Issue on bounding box coordinates #10

Closed tibetgao closed 6 months ago

tibetgao commented 6 months ago

Hi there,

As I have observed from the annotations, I found that some values in bbox coordinates might exceed the limitation of the image size (usually 640*480),e.g.: '\nWhat are the two people[[200, 251, 447, 963], [529, 246, 744, 984]] doing in the image?\nAnswer the question with scene graph.'

I am wondering if there is any extra operation that needs to be done (e.g. normalization)

Cheers!

Weiyun1025 commented 6 months ago

Thank you for your interest in our project.

All bounding boxes are normalized to integer values within the range [0, 1000).
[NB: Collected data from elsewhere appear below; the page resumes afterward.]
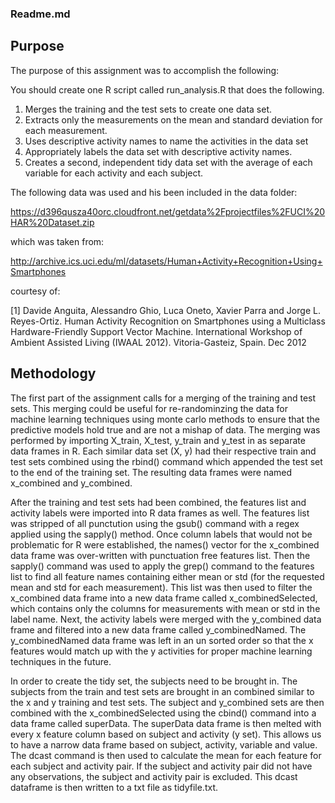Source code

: ### Readme.md

## Purpose
The purpose of this assignment was to accomplish the following:

You should create one R script called run_analysis.R that does the following. 

1.  Merges the training and the test sets to create one data set.
2.  Extracts only the measurements on the mean and standard deviation for each measurement. 
3.  Uses descriptive activity names to name the activities in the data set
4.  Appropriately labels the data set with descriptive activity names. 
5.  Creates a second, independent tidy data set with the average of each variable for each activity and each subject. 

The following data was used and his been included in the data folder:

https://d396qusza40orc.cloudfront.net/getdata%2Fprojectfiles%2FUCI%20HAR%20Dataset.zip 

which was taken from:

http://archive.ics.uci.edu/ml/datasets/Human+Activity+Recognition+Using+Smartphones 

courtesy of:

[1] Davide Anguita, Alessandro Ghio, Luca Oneto, Xavier Parra and Jorge L. Reyes-Ortiz. Human Activity Recognition on Smartphones using a Multiclass Hardware-Friendly Support Vector Machine. International Workshop of Ambient Assisted Living (IWAAL 2012). Vitoria-Gasteiz, Spain. Dec 2012

## Methodology
The first part of the assignment calls for a merging of the training and test sets.  This merging could be useful for re-randominzing the data for machine learning techniques using monte carlo methods to ensure that the predictive models hold true and are not a mishap of data.  The merging was performed by importing X_train, X_test, y_train and y_test in as separate data frames in R.  Each similar data set (X, y) had their respective train and test sets combined using the rbind() command which appended the test set to the end of the training set.  The resulting data frames were named x_combined and y_combined.

After the training and test sets had been combined, the features list and activity labels were imported into R data frames as well.  The features list was stripped of all punctution using the gsub() command with a regex applied using the sapply() method.  Once column labels that would not be problematic for R were established, the names() vector for the x_combined data frame was over-written with punctuation free features list.  Then the sapply() command was used to apply the grep() command to the features list to find all feature names containing either mean or std (for the requested mean and std for each measurement).  This list was then used to filter the x_combined data frame into a new data frame called x_combinedSelected, which contains only the columns for measurements with mean or std in the label name.  Next, the activity labels were merged with the y_combined data frame and filtered into a new data frame called y_combinedNamed.  The y_combinedNamed data frame was left in an un sorted order so that the x features would match up with the y activities for proper machine learning techniques in the future.  

In order to create the tidy set, the subjects need to be brought in.  The subjects from the train and test sets are brought in an combined similar to the x and y training and test sets.  The subject and y_combined sets are then combined with the x_combinedSelected using the cbind() command into a data frame called superData.  The superData data frame is then melted with every x feature column based on subject and activity (y set).  This allows us to have a narrow data frame based on subject, activity, variable and value.  The dcast command is then used to calculate the mean for each feature for each subject and activity pair.  If the subject and activity pair did not have any observations, the subject and activity pair is excluded.  This dcast dataframe is then written to a txt file as tidyfile.txt.
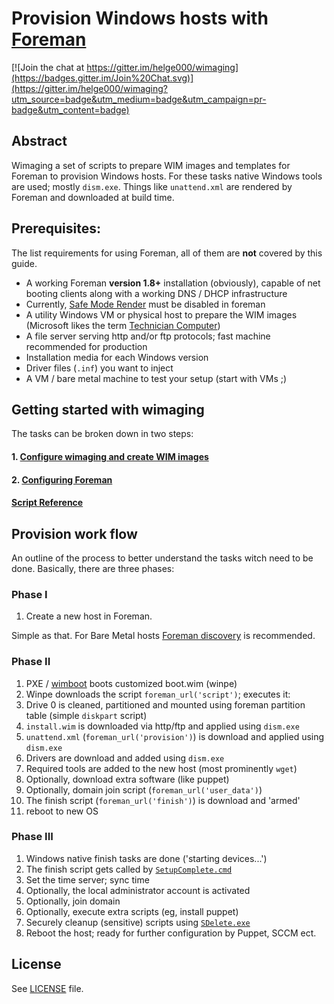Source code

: # Provision Windows hosts with [Foreman](http://theforeman.org/)

[![Join the chat at https://gitter.im/helge000/wimaging](https://badges.gitter.im/Join%20Chat.svg)](https://gitter.im/helge000/wimaging?utm_source=badge&utm_medium=badge&utm_campaign=pr-badge&utm_content=badge)

## Abstract
Wimaging a set of scripts to prepare WIM images and templates for Foreman to provision Windows hosts. For these tasks native Windows tools are used; mostly `dism.exe`. Things like `unattend.xml` are rendered by Foreman and downloaded at build time.

## Prerequisites:
The list requirements for using Foreman, all of them are __not__ covered by this guide.

- A working Foreman __version 1.8+__ installation (obviously), capable of net booting clients along with a working DNS / DHCP infrastructure
- Currently, [Safe Mode Render](http://theforeman.org/manuals/1.9/index.html#3.5.2ConfigurationOptions) must be disabled in foreman
- A utility Windows VM or physical host to prepare the WIM images (Microsoft likes the term [Technician Computer](https://technet.microsoft.com/en-us/library/cc766148(v=ws.10).aspx))
- A file server serving http and/or ftp protocols; fast machine recommended for production
- Installation media for each Windows version
- Driver files (`.inf`) you want to inject
- A VM / bare metal machine to test your setup (start with VMs ;)

## Getting started with wimaging
The tasks can be broken down in two steps:

#### 1. [Configure wimaging and create WIM images](doc/wimaging.md)
#### 2. [Configuring Foreman](doc/foreman.md)

#### [Script Reference](doc/reference.md)

## Provision work flow
An outline of the process to better understand the tasks witch need to be done. Basically, there are three phases:

### Phase I
1. Create a new host in Foreman.

Simple as that. For Bare Metal hosts [Foreman discovery](https://github.com/theforeman/foreman_discovery) is recommended.

### Phase II
1. PXE / [wimboot](http://ipxe.org/wimboot) boots customized boot.wim (winpe)
2. Winpe downloads the script `foreman_url('script')`; executes it:
  1. Drive 0 is cleaned, partitioned and mounted using foreman partition table (simple `diskpart` script)
  4. `install.wim` is downloaded via http/ftp and applied using `dism.exe`
  5. `unattend.xml` (`foreman_url('provision')`) is download and applied using `dism.exe`
  6. Drivers are download and added using `dism.exe`
  6. Required tools are added to the new host (most prominently `wget`)
  6. Optionally, download extra software (like puppet)
  6. Optionally, domain join script (`foreman_url('user_data')`)
  7. The finish script (`foreman_url('finish')`) is download and 'armed'
8. reboot to new OS

### Phase III
1. Windows native finish tasks are done ('starting devices...')
1. The finish script gets called by [`SetupComplete.cmd`](https://technet.microsoft.com/en-us/library/cc766314%28v=ws.10%29.aspx)
  1. Set the time server; sync time
  2. Optionally, the local administrator account is activated
  2. Optionally, join domain
  3. Optionally, execute extra scripts (eg, install puppet)
  3. Securely cleanup (sensitive) scripts using [`SDelete.exe`](https://technet.microsoft.com/de-de/sysinternals/bb897443.aspx)
2. Reboot the host; ready for further configuration by Puppet, SCCM ect.

## License
See [LICENSE](LICENSE) file.
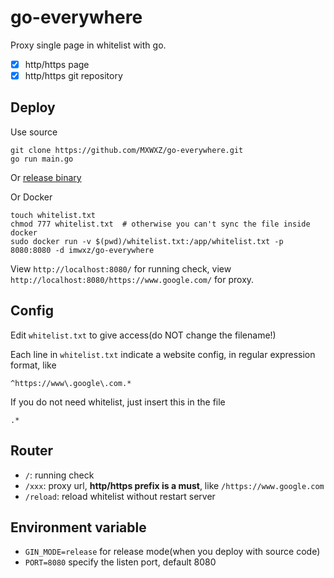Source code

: # go-everywhere
Proxy single page in whitelist with go.

- [x] http/https page
- [x] http/https git repository

## Deploy
Use source

    git clone https://github.com/MXWXZ/go-everywhere.git
    go run main.go

Or [release binary](https://github.com/MXWXZ/go-everywhere/releases)

Or Docker

    touch whitelist.txt
    chmod 777 whitelist.txt  # otherwise you can't sync the file inside docker
    sudo docker run -v $(pwd)/whitelist.txt:/app/whitelist.txt -p 8080:8080 -d imwxz/go-everywhere

View `http://localhost:8080/` for running check, view `http://localhost:8080/https://www.google.com/` for proxy.

## Config
Edit `whitelist.txt` to give access(do NOT change the filename!)

Each line in `whitelist.txt` indicate a website config, in regular expression format, like

    ^https://www\.google\.com.*

If you do not need whitelist, just insert this in the file

    .*

## Router
- `/`: running check
- `/xxx`: proxy url, **http/https prefix is a must**, like `/https://www.google.com`
- `/reload`: reload whitelist without restart server

## Environment variable
- `GIN_MODE=release` for release mode(when you deploy with source code)
- `PORT=8080` specify the listen port, default 8080
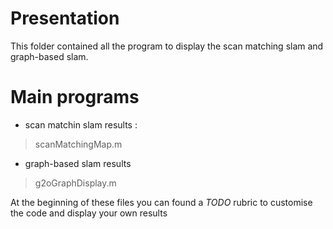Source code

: # Presentation
This folder contained all the program to display the scan matching slam and graph-based slam.
# Main programs
* scan matchin slam results : 
>scanMatchingMap.m
* graph-based slam results
>g2oGraphDisplay.m

At the beginning of these files you can found a *TODO* rubric to customise the code and display your own results
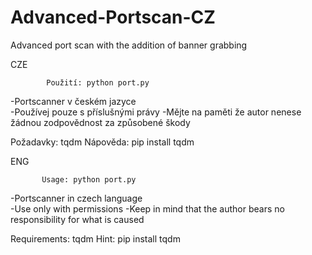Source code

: # Advanced-Portscan-CZ
Advanced port scan with the addition of banner grabbing

 CZE
 
            Použití: python port.py
            
-Portscanner v českém jazyce            
-Používej pouze s příslušnými právy
-Mějte na paměti že autor nenese žádnou zodpovědnost za způsobené škody
 
 Požadavky: tqdm
 Nápověda: pip install tqdm

ENG
  
           Usage: python port.py
           
-Portscanner in czech language           
-Use only with permissions
-Keep in mind that the author bears no responsibility for what is caused
 
 Requirements: tqdm
 Hint: pip install tqdm
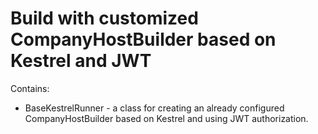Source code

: ﻿# Build with customized CompanyHostBuilder based on Kestrel and JWT

Contains:
* BaseKestrelRunner - a class for creating an already configured CompanyHostBuilder based on Kestrel and using JWT authorization.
The code shown below demonstrates this process:

height = image.height
width = image.width
bbox = [x1, y1, x2, y2]
BOX_SCALE = 999

if SQUARE_PAD:
    if height == width:
        pass
    elif height < width:
        delta = (width - height) // 2
        bbox[1] += delta
        bbox[3] += delta
    else:
        delta = (height - width) // 2
        bbox[0] += delta
        bbox[2] += delta

    bbox = [
        int(bbox[0] / max(height, width) * BOX_SCALE),
        int(bbox[1] / max(height, width) * BOX_SCALE),
        int(bbox[2] / max(height, width) * BOX_SCALE),
        int(bbox[3] / max(height, width) * BOX_SCALE),
    ]
else:
    bbox = [
        int(bbox[0] / width * BOX_SCALE),
        int(bbox[1] / height * BOX_SCALE),
        int(bbox[2] / width * BOX_SCALE),
        int(bbox[3] / height * BOX_SCALE),
    ]

Note that when SQUARE_PAD is set to True, the image will be padded to form a square.

You can refer to this script for more details about how to visualize these boxes.